PAL Semantic Extraction API

PAL Semantic Extraction API enables the user both to train and untrain through examples, to configure the extraction system, and to reset the learning to the original state.

Datasets

Several training datasets are provided with PAL Semantic Extractor. These can be found in the jar file and should be placed on the same disk. These data sets are used during initialization.
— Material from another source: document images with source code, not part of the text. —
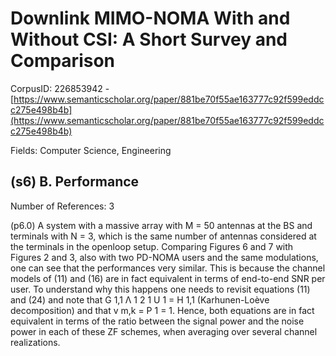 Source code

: # Downlink MIMO-NOMA With and Without CSI: A Short Survey and Comparison

CorpusID: 226853942 - [https://www.semanticscholar.org/paper/881be70f55ae163777c92f599eddcc275e498b4b](https://www.semanticscholar.org/paper/881be70f55ae163777c92f599eddcc275e498b4b)

Fields: Computer Science, Engineering

## (s6) B. Performance
Number of References: 3

(p6.0) A system with a massive array with M = 50 antennas at the BS and terminals with N = 3, which is the same number of antennas considered at the terminals in the openloop setup. Comparing Figures 6 and 7 with Figures 2 and  3, also with two PD-NOMA users and the same modulations, one can see that the performances very similar. This is because the channel models of (11) and (16) are in fact equivalent in terms of end-to-end SNR per user. To understand why this happens one needs to revisit equations (11) and (24) and note that G 1,1 Λ 1 2 1 U 1 = H 1,1 (Karhunen-Loève decomposition) and that v m,k = P 1 = 1. Hence, both equations are in fact equivalent in terms of the ratio between the signal power and the noise power in each of these ZF schemes, when averaging over several channel realizations.
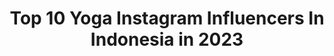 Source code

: ---
title: Top 10 Yoga Instagram Influencers In Indonesia in 2023
description: >-
  Find top yoga Instagram influencers in Indonesia in 2023. Most popular hashtags: #weekendvibes #yogapractice #yogainspiration.
platform: Instagram
hits: 347
text_top: See the top-rated Instagram accounts on inBeat.
text_bottom: Our search engine aggregates 347 Instagram influencers like this in Indonesia for you to pitch.
profiles:
  - username: "yogaahmadsyarif"
    fullname: >-
      Yoga
    bio: >-
      ᴏᴘᴇɴ ᴏʀᴅᴇʀ @yogastopmotion ⠀ ʙᴜsɪɴᴇss & ᴄᴏʟʟᴀʙᴏʀᴀᴛᴇ ᴄᴏɴᴛᴀᴄᴛ : 📧 yogastopmo@gmail.com 📩 WA: 081358241470 ⠀
    location: "Indonesia"
    followers: 7269
    engagement: 659
    commentsToLikes: 0.092822
    id: ckap4znmb9j1v0i785ol0dg1t
    verified: false
    hashtags: "#jvgart, #stopmotion, #indovidgram, #ivgselasart"
  - username: "annesivaasen"
    fullname: >-
      Anne Siv Aasen | NORWAY 🇳🇴
    bio: >-
      Travel•Yoga•CrossFit•Model ▪️ Owner @solvikyoga ▪️ TwinMom ▪️ YogaTeacher ▪️ @pulpitrockyogaretreat ▪️ Travel ▪️ @strandskateklubb ▪️ YogaRetreats
    location: "Indonesia"
    followers: 18617
    engagement: 503
    commentsToLikes: 0.150434
    id: ck55ps5lwb9c80i11lwsue3fl
    verified: false
    hashtags: "#alotwists"
  - username: "angeliqueteo"
    fullname: >-
      Angelique Nicolette Teo
    bio: >-
      The Weekday Getaway with Angel on @onefm913 Sustainability Advocate ♻️ Plant-based 🌱 Traveller 🌍 Yoga-lover 🧘
    location: "Indonesia"
    followers: 17742
    engagement: 810
    commentsToLikes: 0.120446
    id: ck5hnkcnnnxiw0i11iok283vh
    verified: false
    hashtags: "#midweek, #wearadamnmask, #singapore, #plantbased"
  - username: "magdalena.a.a"
    fullname: >-
      Magdalena
    bio: >-
      Indonesia 🇮🇩 Yoga Practitioner Free Spirit Inspired by nature, art, travel, the beauty in little things
    location: "Indonesia"
    followers: 29973
    engagement: 663
    commentsToLikes: 0.129266
    id: ckaounjyh11tl0i78l3jwmk8x
    verified: false
    hashtags: "#madeinfrance, #drishti, #delissey, #aurora"
  - username: "denny_yoga"
    fullname: >-
      Denny Suryawijaya💠
    bio: >-
      Yogalife🕉 & Workout💪🏻 Partner Flow👫 Travel🌏✈ Mostly Fun stuff...🙃 💍 @lina_lincen
    location: "Indonesia"
    followers: 29699
    engagement: 142
    commentsToLikes: 0.086343
    id: ck6tii4w60re60j71preso1hp
    verified: false
    hashtags: "#yogainspiration, #antimager, #acroyoga, #trust"
  - username: "tatianapanakal"
    fullname: >-
      Tati
    bio: >-
      Spanish yoga teacher & model based in Bali 🦋 @castawaymodelmanagement
    location: "Indonesia"
    followers: 61058
    engagement: 437
    commentsToLikes: 0.019162
    id: ck0u2jm4r007n0i197ype6e9r
    verified: false
    hashtags: ""
  - username: "daisyalisaa"
    fullname: >-
      𝚍𝚊𝚒𝚜𝚢
    bio: >-
      ☼ sun seeker & travel addict ⥾ hand balancing - movement - acro - yoga ❆ figuring out how to survive fall and winter
    location: "Indonesia"
    followers: 38536
    engagement: 426
    commentsToLikes: 0.021178
    id: ck0tzl82iqqkh0i192mwzpkmy
    verified: false
    hashtags: ""
  - username: "abeellaaa"
    fullname: >-
      
    bio: >-
      Business inq : Whatsapp +62 857-1820-1620 (Yoga)
    location: "Indonesia"
    followers: 105864
    engagement: 355
    commentsToLikes: 0.012693
    id: ck6u09axiectt0j71mrgewml8
    verified: false
    hashtags: "#tiktok, #kosmetikmurah, #dirumahaja, #confidentissexy"
  - username: "stephbaier"
    fullname: >-
      Steph Baier | Bali Model
    bio: >-
      🇵🇭🇩🇪 ॐ Model and Yoga Teacher ❥ Mother to Joy Ophelia ☽ Protect your peace, Get rid of toxicity, Cleanse your space, Cultivate love. @m4models
    location: "Indonesia"
    followers: 6001
    engagement: 642
    commentsToLikes: 0.045244
    id: ck8syl5qql5jw0j781h8foqv1
    verified: false
    hashtags: ""
  - username: "kattiyoga"
    fullname: >-
      KATTI 🌺YOGA & TRAVEL
    bio: >-
      🇨🇦🇭🇰 RYT200 • RPYT60 (pre/post natal) Yoga Teacher & Student 🧘🏽‍♀️ DM me for privates 💫 📧: info@kattiyoga.com 📍Hong Kong
    location: "Indonesia"
    followers: 21574
    engagement: 451
    commentsToLikes: 0.055101
    id: ck0u88gz96qez0i19u2sitjam
    verified: false
    hashtags: "#travelingyogi, #dailyyoga, #yogajournal, #yogaeverydamnday"
--- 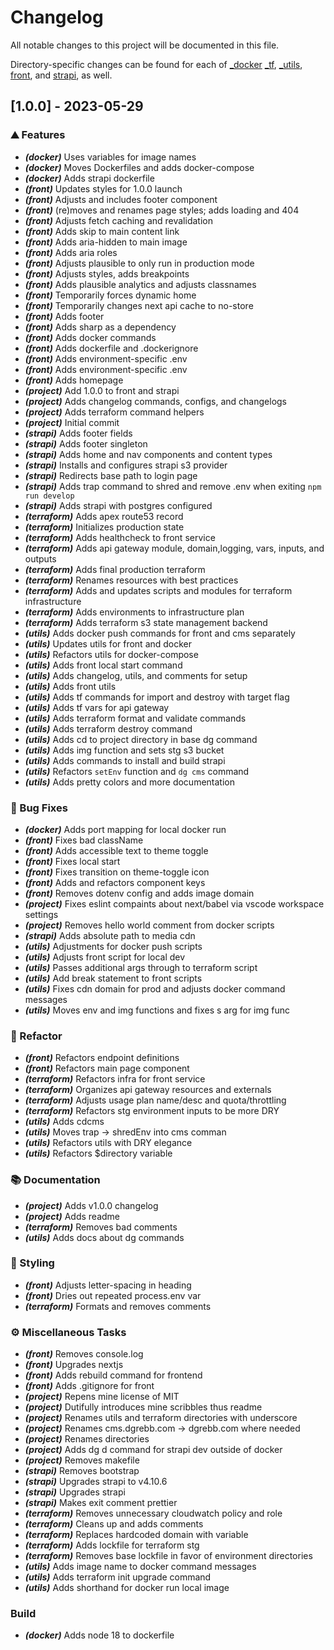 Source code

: # Changelog

All notable changes to this project will be documented in this file.


Directory-specific changes can be found for each of [_docker](_docker/CHANGELOG.md) [_tf](_tf/CHANGELOG.md), [_utils](_utils/CHANGELOG.md), [front](front/CHANGELOG.md), and [strapi](strapi/CHANGELOG.md), as well.
## [1.0.0] - 2023-05-29

### ⛰️  Features

- ***(docker)*** Uses variables for image names
- ***(docker)*** Moves Dockerfiles and adds docker-compose
- ***(docker)*** Adds strapi dockerfile
- ***(front)*** Updates styles for 1.0.0 launch
- ***(front)*** Adjusts and includes footer component
- ***(front)*** (re)moves and renames page styles; adds loading and 404
- ***(front)*** Adjusts fetch caching and revalidation
- ***(front)*** Adds skip to main content link
- ***(front)*** Adds aria-hidden to main image
- ***(front)*** Adds aria roles
- ***(front)*** Adjusts plausible to only run in production mode
- ***(front)*** Adjusts styles, adds breakpoints
- ***(front)*** Adds plausible analytics and adjusts classnames
- ***(front)*** Temporarily forces dynamic home
- ***(front)*** Temporarily changes next api cache to no-store
- ***(front)*** Adds footer
- ***(front)*** Adds sharp as a dependency
- ***(front)*** Adds docker commands
- ***(front)*** Adds dockerfile and .dockerignore
- ***(front)*** Adds environment-specific .env
- ***(front)*** Adds environment-specific .env
- ***(front)*** Adds homepage
- ***(project)*** Add 1.0.0 to front and strapi
- ***(project)*** Adds changelog commands, configs, and changelogs
- ***(project)*** Adds terraform command helpers
- ***(project)*** Initial commit
- ***(strapi)*** Adds footer fields
- ***(strapi)*** Adds footer singleton
- ***(strapi)*** Adds home and nav components and content types
- ***(strapi)*** Installs and configures strapi s3 provider
- ***(strapi)*** Redirects base path to login page
- ***(strapi)*** Adds trap command to shred and remove .env when exiting `npm run develop`
- ***(strapi)*** Adds strapi with postgres configured
- ***(terraform)*** Adds apex route53 record
- ***(terraform)*** Initializes production state
- ***(terraform)*** Adds healthcheck to front service
- ***(terraform)*** Adds api gateway module, domain,logging, vars, inputs, and outputs
- ***(terraform)*** Adds final production terraform
- ***(terraform)*** Renames resources with best practices
- ***(terraform)*** Adds and updates scripts and modules for terraform infrastructure
- ***(terraform)*** Adds environments to infrastructure plan
- ***(terraform)*** Adds terraform s3 state management backend
- ***(utils)*** Adds docker push commands for front and cms separately
- ***(utils)*** Updates utils for front and docker
- ***(utils)*** Refactors utils for docker-compose
- ***(utils)*** Adds front local start command
- ***(utils)*** Adds changelog, utils, and comments for setup
- ***(utils)*** Adds front utils
- ***(utils)*** Adds tf commands for import and destroy with target flag
- ***(utils)*** Adds tf vars for api gateway
- ***(utils)*** Adds terraform format and validate commands
- ***(utils)*** Adds terraform destroy command
- ***(utils)*** Adds cd to project directory in base dg command
- ***(utils)*** Adds img function and sets stg s3 bucket
- ***(utils)*** Adds commands to install and build strapi
- ***(utils)*** Refactors `setEnv` function and `dg cms` command
- ***(utils)*** Adds pretty colors and more documentation

### 🐛 Bug Fixes

- ***(docker)*** Adds port mapping for local docker run
- ***(front)*** Fixes bad className
- ***(front)*** Adds accessible text to theme toggle
- ***(front)*** Fixes local start
- ***(front)*** Fixes transition on theme-toggle icon
- ***(front)*** Adds and refactors component keys
- ***(front)*** Removes dotenv config and adds image domain
- ***(project)*** Fixes eslint compaints about next/babel via vscode workspace settings
- ***(project)*** Removes hello world comment from docker scripts
- ***(strapi)*** Adds absolute path to media cdn
- ***(utils)*** Adjustments for docker push scripts
- ***(utils)*** Adjusts front script for local dev
- ***(utils)*** Passes additional args through to terraform script
- ***(utils)*** Add break statement to front scripts
- ***(utils)*** Fixes cdn domain for prod and adjusts docker command messages
- ***(utils)*** Moves env and img functions and fixes s arg for img func

### 🚜 Refactor

- ***(front)*** Refactors endpoint definitions
- ***(front)*** Refactors main page component
- ***(terraform)*** Refactors infra for front service
- ***(terraform)*** Organizes api gateway resources and externals
- ***(terraform)*** Adjusts usage plan name/desc and quota/throttling
- ***(terraform)*** Refactors stg environment inputs to be more DRY
- ***(utils)*** Adds cdcms
- ***(utils)*** Moves trap -> shredEnv into cms comman
- ***(utils)*** Refactors utils with DRY elegance
- ***(utils)*** Refactors $directory variable

### 📚 Documentation

- ***(project)*** Adds v1.0.0 changelog
- ***(project)*** Adds readme
- ***(terraform)*** Removes bad comments
- ***(utils)*** Adds docs about dg commands

### 🎨 Styling

- ***(front)*** Adjusts letter-spacing in heading
- ***(front)*** Dries out repeated process.env var
- ***(terraform)*** Formats and removes comments

### ⚙️ Miscellaneous Tasks

- ***(front)*** Removes console.log
- ***(front)*** Upgrades nextjs
- ***(front)*** Adds rebuild command for frontend
- ***(front)*** Adds .gitignore for front
- ***(project)*** Repens mine license of MIT
- ***(project)*** Dutifully introduces mine scribbles thus readme
- ***(project)*** Renames utils and terraform directories with underscore
- ***(project)*** Renames cms.dgrebb.com -> dgrebb.com where needed
- ***(project)*** Renames directories
- ***(project)*** Adds dg d command for strapi dev outside of docker
- ***(project)*** Removes makefile
- ***(strapi)*** Removes bootstrap
- ***(strapi)*** Upgrades strapi to v4.10.6
- ***(strapi)*** Upgrades strapi
- ***(strapi)*** Makes exit comment prettier
- ***(terraform)*** Removes unnecessary cloudwatch policy and role
- ***(terraform)*** Cleans up and adds comments
- ***(terraform)*** Replaces hardcoded domain with variable
- ***(terraform)*** Adds lockfile for terraform stg
- ***(terraform)*** Removes base lockfile in favor of environment directories
- ***(utils)*** Adds image name to docker command messages
- ***(utils)*** Adds terraform init upgrade command
- ***(utils)*** Adds shorthand for docker run local image

### Build

- ***(docker)*** Adds node 18 to dockerfile

<!-- generated by git-cliff -->
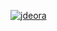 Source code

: [![jdeora](https://circleci.com/gh/jdeora/HW05A_MOCKING.svg?style=svg)](https://app.circleci.com/pipelines/github/jdeora/HW05A_MOCKING?branch=main&filter=all)
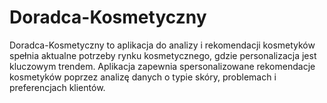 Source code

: # Doradca-Kosmetyczny
Doradca-Kosmetyczny to aplikacja do analizy i rekomendacji kosmetyków spełnia aktualne potrzeby rynku kosmetycznego, gdzie personalizacja jest kluczowym trendem. Aplikacja zapewnia spersonalizowane rekomendacje kosmetyków poprzez analizę danych o typie skóry, problemach i preferencjach klientów.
The location of the files is specified using the method:

void setWorkDir(String dir);

Input Methods

Class IFindAndSummarize has several methods to train Semantic Extractor.

Methods:

Output Methods

The main container of information is "Thing," which contains the type of the item (for example, Date, Time or Person); its value/name (Nov 26, 16:00, Bob Smith); its sentence and word positions; and its sub-structures, containing hierarchical information where appropriate.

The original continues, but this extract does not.